THE TASK – Omit pictures and quote the listing below line by line, from its start through the line that holds "margin-top: 111px;".

*** Opening DATA EXCERPTS ***

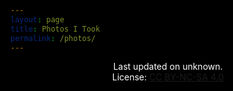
 ```yaml
---
layout: page
title: Photos I Took
permalink: /photos/
---
```

<script src="/assets/images.js"></script>

<style>
    /* no scroll bar */
    ::-webkit-scrollbar {
        display: none;
    }

    /* dark theme baby */
    body {
        background: rgba(0,0,0,0) !important;
    }
    html {
        background: #000;
    }
    h1, h2, h3 {
        color: #FFF !important;
    }
    a {
        white-space: nowrap !important;
    }
    .wrapper-footer {
        background: #222 !important;
    }

    /* filter */
    #filter {
        background-image: url(/images/grain.png);
        background-size: 400px 400px;
        height: 0%;
        height: calc(100% - 111px);
        margin-top: 111px;
        width: 100%;
        position: absolute;
        top: 0;
        left: 0;
        opacity: 1;
        filter: contrast(1.5);
        mix-blend-mode: overlay !important;
    }
    @media screen#filter {
    mix-blend-mode: normal !important;
    }
    /* styling photo list */
    #photo-list {
        width: 100%;
        width: calc(100% + 20px);
        margin-top: -30px;
        margin-left: -10px;
    }
    .photo-children {
        max-width: 666px;
        text-align: center;
        margin: auto;
        margin-top: 50px;
        margin-bottom: 50px;
    }
    .photo-children>p{
        margin: 0;
        text-align: center;
        color: #aaa;
        font-size: 80%;
        padding: 0 20px;
    }
    .photo-des{
        opacity: 0.999;
    }
    .photo-date{
        font-size: 50%;
        opacity: 0.5;
        margin-top: 2px;
    }
    .photo-image{
        max-height: 666px;
    }
</style>

<div id="filter"></div>
<p id="hero-title" style="color: #fff;text-align: center;">Last updated on <span id="photo-last-update">unknown</span>. <br/>License: <a href="https://creativecommons.org/licenses/by-nc-sa/4.0/" target="_blank">CC BY-NC-SA 4.0</a></p>
<div id="photo-list"></div>

<script>
    fetch('https://api.github.com/repos/5cf2a7d4bf6e4cdb64b37b7a03b9f2f7/5cf2a7d4bf6e4cdb64b37b7a03b9f2f7.github.io/commits?path=/assets/images.js&page=1&per_page=1')
    .then(response => response.json())
    .then(data => {
      var timestamp = data[0].commit.committer.date;
      var date = new Date(timestamp).toISOString().split('T')[0];
      document.getElementById("photo-last-update").textContent = date;
    });
</script>

<script>
    // utility
    function timeDifference(previous, current = Date.now()) {
        var msPerMinute = 60 * 1000;
        var msPerHour = msPerMinute * 60;
        var msPerDay = msPerHour * 24;
        var msPerMonth = msPerDay * 30;
        var msPerYear = msPerDay * 365;
        var elapsed = current - previous;
        if (elapsed <= 0) {
            return "not long ago";
        } else if (elapsed < msPerMinute) {
            return Math.round(elapsed/1000) + ' second'+((Math.round(elapsed/1000)>1)?'s':'')+' ago';   
        } else if (elapsed < msPerHour) {
            return Math.round(elapsed/msPerMinute) + ' minute'+((Math.round(elapsed/msPerMinute)>1)?'s':'')+' ago';   
        } else if (elapsed < msPerDay ) {
            return Math.round(elapsed/msPerHour) + ' hour'+((Math.round(elapsed/msPerHour)>1)?'s':'')+' ago';   
        } else if (elapsed < msPerMonth) {
            return Math.round(elapsed/msPerDay) + ' day'+((Math.round(elapsed/msPerDay)>1)?'s':'')+' ago';   
        } else if (elapsed < msPerYear) {
            return Math.round(elapsed/msPerMonth) + ' month'+((Math.round(elapsed/msPerMonth)>1)?'s':'')+' ago';   
        } else {
            return Math.round(elapsed/msPerYear) + ' year'+((Math.round(elapsed/msPerYear)>1)?'s':'')+' ago';   
        }
    }
    // search by index
    function searchByIndex(listName = "imageList", targetIndex, removeFound = false) {
        for (let i = 0; i < window[listName].length; i++) { 
            if (window[listName][i].index == targetIndex) {
                var foundItem = window[listName][i];
                if (removeFound) {
                    window[listName].splice(i, 1);
                }
                return foundItem;
            }
        }
        return false;
    }
    // search by parent
    function searchByParent(listName = "hiddenList", targetParent) {
        var listOfFound = [];
        for (let i = 0; i < window[listName].length; i++) { 
            if (window[listName][i].parent == targetParent) {
                listOfFound.push(window[listName][i]);
            }
        }
        if (listOfFound.length > 0) {
            return listOfFound;
        } else {
            return false;
        }
    }

    // parse image list
    var loadCount = 0;
    var imageListUsed = [];
    function loadImageList(targetIndex, trueIndex = false, listName = "imageList") {
        loadCount++;

        // doc scroll position
        var currentPos = document.documentElement.scrollTop;

        // remove step loader
        while (document.getElementsByClassName("lazy-load-toggle").length > 0) {
            document.getElementsByClassName("lazy-load-toggle")[0].remove();
        }

        // load images
        var count = 0;
        var prevDes = "";
        do {
            count++;
            if (targetIndex) {
                if (trueIndex) {
                    var item = window[listName][targetIndex];
                    window[listName].splice(targetIndex, 1);
                } else {
                    var item = searchByIndex(listName, targetIndex, removeFound = true);
                }
                count = window.loadLimit;
                loadCount = 0;
            } else {
                var item = window[listName].shift();
            }
            // backup
            imageListUsed.push(item);

            // build date field
            // get parent date if hidden
            if (item.skip && !item.date && item.parent > 0) {
                var parent = searchByIndex("imageList", item.parent, removeFound = false);
                if (!parent) {
                    parent = searchByIndex("imageListUsed", item.parent, removeFound = false);
                }
                if (parent) {
                    item.date = parent.date;
                }
            }
            // form base
            if (item.date) {
                var dateHtml = timeDifference(Date.parse(item.date));
            } else {
                var dateHtml = `date unknown`;
            }
            // add special tag for hidden
            if (item.skip && !urlParm.get('loadCollection')) {
                dateHtml = `<a class="no-underline">🌟</a> Hidden Item - ` + dateHtml;
            }
            if (item.parent == 0 && item.subs.split("|").length <= 1) {
                dateHtml = `<a class="no-underline">🌟🌟</a>` + dateHtml;
            }
            // finalise date
            dateHtml = `<p class="photo-date" photoTimestamp="`+item.date+`">` + dateHtml + ` <a class="click-to-share no-underline" photoId="`+item.index+`" style="padding-left: 3px; filter: saturate(0);"> 🔗 </a></p>`

            // build reference field
            if (item.ref) {
                var refHtml = " <a href='"+item.ref+"' target='_blank'>view more</a>";
            } else if (item.skip && (item.parent > 0 || (item.parent == 0 && item.subs.split("|").length > 1)) && !urlParm.get('loadCollection')) {
                var collectionLink = "/photos?loadCollection=" + item.parent;
                if (item.subs) {
                    collectionLink = collectionLink + "&subEntries=" + item.subs;
                }
                var refHtml = " <a href='"+collectionLink+"'>view related</a>";
            } else {
                var refHtml = "";
            }

            // build discriptions
            if (!urlParm.get('loadCollection') || refHtml || (!item.skip && !item.parent) || prevDes != item.des) {
                var desHtml = `<p class="photo-des">`+item.des+refHtml+`</p>`;
                prevDes = item.des;
            } else {
                var desHtml = "";
            }

            // append base
            if (!item.url.match(/^https:\/\//g)) {
                item.url = storageBase + item.url;
            }

            var child = `
                <div class="photo-children">
                    <img class="photo-image" src="`+item.url+`"/>
                    `+desHtml+`
                    `+dateHtml+`
                </div>
            `;
            document.getElementById("photo-list").insertAdjacentHTML('beforeend', child);
        } while (count < window.loadLimit && window[listName].length > 0);

        // share buttons
        /*
        Array.prototype.forEach.call(document.getElementsByClassName("click-to-share"), function(element) {
            element.replaceWith(element.cloneNode(true));
        });
        Array.prototype.forEach.call(document.getElementsByClassName("click-to-share"), function(element) {
            element.addEventListener("click", function(){
                var link = window.location.protocol + "//" + window.location.host + "/photos/?loadSingle=" + element.getAttribute("photoId");
                if (item.skip) {
                    link = link + "&hidden=yes";
                }
                console.log(link);
                navigator.clipboard.writeText(link).then(function(){
                    alert("link copied");
                });
            });
        });*/

        // append bottom links
        if (window[listName].length > 0) {
            // append load more
            /*document.getElementById("photo-list").insertAdjacentHTML('beforeend', `<div class="lazy-load-toggle" style="text-align:center; font-size: 130%;"><a class="no-underline" id="lazy-load-more">Load More</a></div>`);
            document.getElementById("lazy-load-more").addEventListener("click", function(){
                document.getElementsByClassName("site-avatar")[0].setAttribute("href", "/photos?loadRandom=yes");
                window.loadLimit = 5;
                loadImageList();
            });

            // append "load all" after the 1st try
            if (loadCount > 1) {
                document.getElementById("photo-list").insertAdjacentHTML('beforeend', `<div class="lazy-load-toggle" style="text-align:center;"><a class="no-underline" id="lazy-load-all" style="filter: saturate(0); font-size: 80%; margin-top: 10px;">Load All (`+window[listName].length+`)</a></div>`);
                document.getElementById("lazy-load-all").addEventListener("click", function(){
                    document.getElementsByClassName("site-avatar")[0].setAttribute("href", "/photos?loadRandom=yes");
                    loadAll();
                });
            }*/
        } else {
            // fuck you adobe portfolio
            document.getElementById("photo-list").insertAdjacentHTML('beforeend', `<div id="the-end" style="text-align:center; font-size: 130%;"><a class="no-underline" href="/photos?loadRandom=yes" style="filter: saturate(0);">The End</a></div>`);
        }

        // repos
        document.documentElement.scrollTop = currentPos;
    }


    // load all easter egg
    // loadAll
    function loadAll(hidden = false) {
        if (toRemove = document.getElementsByClassName("random-toggle")[0]) {
            toRemove.remove();
        }
        var loadTarget = "imageList";
        if (hidden) {
            loadTarget = "hiddenList";
        }
        window.loadLimit = window[loadTarget].length;
        loadImageList(false, false, loadTarget);
    }
    // type "all" -> load all
    window.addEventListener('keypress', (function() {
        var strToType = 'all',
            strTyped = '';
        return function(event) {
            var character = String.fromCharCode(event.which);
            strTyped += character;
            if (strToType.indexOf(strTyped) === -1) strTyped = '';
            else if (strTyped === strToType) {
                strTyped = '';
                loadAll();
            }
        };
    }()));
    // the dark side
    window.addEventListener('keypress', (function() {
        var strToType = 'iknowwhatiamdoing',
            strTyped = '';
        return function(event) {
            var character = String.fromCharCode(event.which);
            strTyped += character;
            if (strToType.indexOf(strTyped) === -1) strTyped = '';
            else if (strTyped === strToType) {
                strTyped = '';
                loadAll(true);
            }
        };
    }()));

    // fix noir incompa
    document.getElementById("filter").style.setProperty('mix-blend-mode', 'overlay', 'important');

    // check storage base and render
    var storageBase = "https://storage.beriru.me";
    var storageBackup = "https://raw.githubusercontent.com/98827ddb7e5a2c2e261912a23d9251d6/storage/master";
    function updateImageBase(url = storageBackup, oriUrl = storageBase) {
        var imgToEdit = document.getElementsByClassName("photo-image");
        Array.prototype.forEach.call(imgToEdit, function(img) {
            var oriSrc = img.src;
            var newSrc = oriSrc.replace(oriUrl, url);
            img.src = newSrc;
        });
        storageBase = url;
    }
    async function storageFallback() {
        try {
            var response = await fetch(storageBase);        
            if (response.ok) {
              var content = await response.text();
              if (content != "of course it bloody works\n") {
                updateImageBase();
              }
            } else {
                updateImageBase();
            }
        } catch (e) {
            console.log(e);
            updateImageBase();
        }
        console.log("Using: " + storageBase);
    }
    storageFallback();

    // handle url param
    const urlParm = new URLSearchParams(window.location.search);

    // default flag
    var defaultLoad = true

    // load specific
    if (loadIndex = urlParm.get('loadSingle')) {
        var targetList = "imageList";
        if (urlParm.get('hidden') == "yes") {
            targetList = "hiddenList";
        }
        if (loadIndex <= window[targetList].length) {
            loadImageList(loadIndex, false, targetList);
            /* document.getElementsByClassName("lazy-load-toggle")[0].insertAdjacentHTML("beforebegin", `
                    <div class="random-toggle" style="text-align:center; font-size: 130%;"><a class="no-underline" id="new-random">I'm Feeling Lucky</a></div>
                `);
            document.getElementById("new-random").addEventListener("click", function(){
                getRandom(true);
            });
            document.getElementById('lazy-load-more').innerText = "View Latest";
            document.getElementById('lazy-load-more').style.fontSize = "80%";
            document.getElementById('lazy-load-more').style.filter = "saturate(0)";
            */
            defaultLoad = false;
        }
    }

    // load collection by parent index
    function getCollction(collectionIndex, subCollectionIndexs = []) {
        var collection = [];

        // get parent
        var parent = searchByIndex("imageList", collectionIndex, removeFound = false);
        if (parent) {
            collection.push(parent);
        }

        // get children
        if (subCollectionIndexs.length > 0 && collectionIndex == 0) {
            subCollectionIndexs.forEach(function(index){
                var children = searchByIndex("hiddenList", index, removeFound = true);
                if (children) {
                    collection.push(children);
                }
            });
        } else {
            var childrens = searchByParent("hiddenList", collectionIndex);
            if (childrens.length > 0) {
                collection = collection.concat(childrens);
            }
        }

        // return
        return collection;
    }
    var collectionList = [];
    if (collectionIndex = urlParm.get('loadCollection')) {
        if (collectionIndex <= imageList.length && collectionIndex >= 0) {
            if (collectionIndex == 0 && urlParm.get('subEntries')) {
                var subEntries = urlParm.get('subEntries').split("|");
                collectionList = getCollction(collectionIndex, subEntries);
            } else {
                collectionList = getCollction(collectionIndex);
            }

            // draw the list
            window.loadLimit = collectionList.length;
            loadImageList(targetIndex = false, trueIndex = false, listName = "collectionList");

            // add collection link
            document.getElementById("the-end").insertAdjacentHTML("beforebegin", `
                <div  style="text-align:center; font-size: 130%; filter: saturate(0);"><a class="no-underline" id="copy-collection"> 🔗 </a></div>
            `);
            document.getElementById("copy-collection").addEventListener("click", function(){
                var link = window.location.href;
                console.log(link);
                navigator.clipboard.writeText(link).then(function(){
                    alert("collection link copied");
                });
            });

            // prevent default
            defaultLoad = false;
        }
    }

    // load random one
    var hitNormal = 0;
    var probNormal = 95;
    var probHidden = 5;
    var minHitAdj = 2;
    var improvOddAdj = 0;
    var enableHidden = false;
    function getRandom(manual = false) {
        // remove current
        if (toRemove = document.getElementsByClassName("photo-children")[0]) {
            toRemove.remove();
        }

        // get type
        var targetList = "imageList";
        if (manual && enableHidden) {
            // rand and min hit
            var loadTypeRand = Math.random() * (probNormal + probHidden - 1) + 1;
            hitNormal++;
            if (loadTypeRand > probNormal || hitNormal >= (probNormal / probHidden) * minHitAdj) {
                targetList = "hiddenList";
                hitNormal = 0;
            } else {
                // improve odds
                if (probHidden < probNormal) {
                    probHidden = Math.floor(probHidden + (hitNormal * (1 / improvOddAdj)));
                }
            }
        }

        // get target
        var loadTargetIndex = Math.random() * (window[targetList].length - 0) + 0;
        loadTargetIndex = Math.floor(loadTargetIndex);
        loadImageList(loadTargetIndex, true, targetList);

        // locate
        if (manual) {
            document.getElementsByClassName("photo-image")[0].addEventListener("load", function(){
                document.getElementsByClassName("photo-children")[0].scrollIntoView(); 
                window.scrollBy(0, -20);
            });
        }
         
        // add more random link
        if (toRemove = document.getElementsByClassName("random-toggle")[0]) {
            toRemove.remove();
        }
        if (imageList.length > 10) {
            /*
            document.getElementsByClassName("lazy-load-toggle")[0].insertAdjacentHTML("beforebegin", `
                <div class="random-toggle" style="text-align:center; font-size: 130%;"><a class="no-underline" id="new-random">I'm Feeling Lucky</a></div>
            `);
            document.getElementById("new-random").addEventListener("click", function(){
                getRandom(true);
            });
            */
        }

        // adjust lazy load
        /*document.getElementById('lazy-load-more').innerText = "View Latest";
        document.getElementById('lazy-load-more').style.fontSize = "80%";
        document.getElementById('lazy-load-more').style.filter = "saturate(0)";
        document.getElementById('lazy-load-more').addEventListener("click", function(){
            if (toRemove = document.getElementsByClassName("random-toggle")[0]) {
                toRemove.remove();
            }
        });*/
    }
    if (urlParm.get('loadRandom') == "yes") {
        // do random
        getRandom();

        // adjust hero
        document.getElementById("hero-title").insertAdjacentHTML("afterend", `<p style="color: #fff;text-align: center;">Here is a random one:</p>`);

        // disable default
        defaultLoad = false;
    }

    // customise load limit
    if (cusLoadLimit = urlParm.get('loadLimit')) {
        if (cusLoadLimit > imageList.length || cusLoadLimit == 0) {
            window.loadLimit = imageList.length;
        } else {
            window.loadLimit = cusLoadLimit;
        }
    }

    // display external pic
    if (extImgSrc = urlParm.get('loadExt')) {
        defaultLoad = false;
        document.getElementsByTagName("h1")[0].remove();
        document.getElementById("hero-title").remove();
        var child = `
            <div class="photo-children">
                <img class="photo-image" src="`+extImgSrc+`"/>
                <p class="photo-date">(external image)</p>
                <p class="photo-des"><a id="go-back">Close</a></p>
            </div>
        `;
        document.getElementById("photo-list").insertAdjacentHTML('beforeend', child);
        document.getElementById("go-back").addEventListener("click", function(){
            window.close();
        });
    }

    // alter avatar logic when it is not default or random
    if (!defaultLoad && urlParm.get('loadRandom') != "yes") {
        document.getElementsByClassName("site-avatar")[0].setAttribute("href", "/photos?loadRandom=yes");
    }

    // global default
    if (!imageList) {
        document.getElementById("photo-list").innerHTML = `<p style="color: #fff;text-align: center;">Something is not right, please refresh the page.</p>`
    } else if (defaultLoad) {
        // load first 10
        window.loadLimit = 5; // default
        loadImageList(false, false, "imageList");
    }

    
</script>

*** Closing DATA EXCERPTS ***

WORKED SOLUTION –
 ```yaml
---
layout: page
title: Photos I Took
permalink: /photos/
---
```

<script src="/assets/images.js"></script>

<style>
    /* no scroll bar */
    ::-webkit-scrollbar {
        display: none;
    }

    /* dark theme baby */
    body {
        background: rgba(0,0,0,0) !important;
    }
    html {
        background: #000;
    }
    h1, h2, h3 {
        color: #FFF !important;
    }
    a {
        white-space: nowrap !important;
    }
    .wrapper-footer {
        background: #222 !important;
    }

    /* filter */
    #filter {
        background-image: url(/images/grain.png);
        background-size: 400px 400px;
        height: 0%;
        height: calc(100% - 111px);
        margin-top: 111px;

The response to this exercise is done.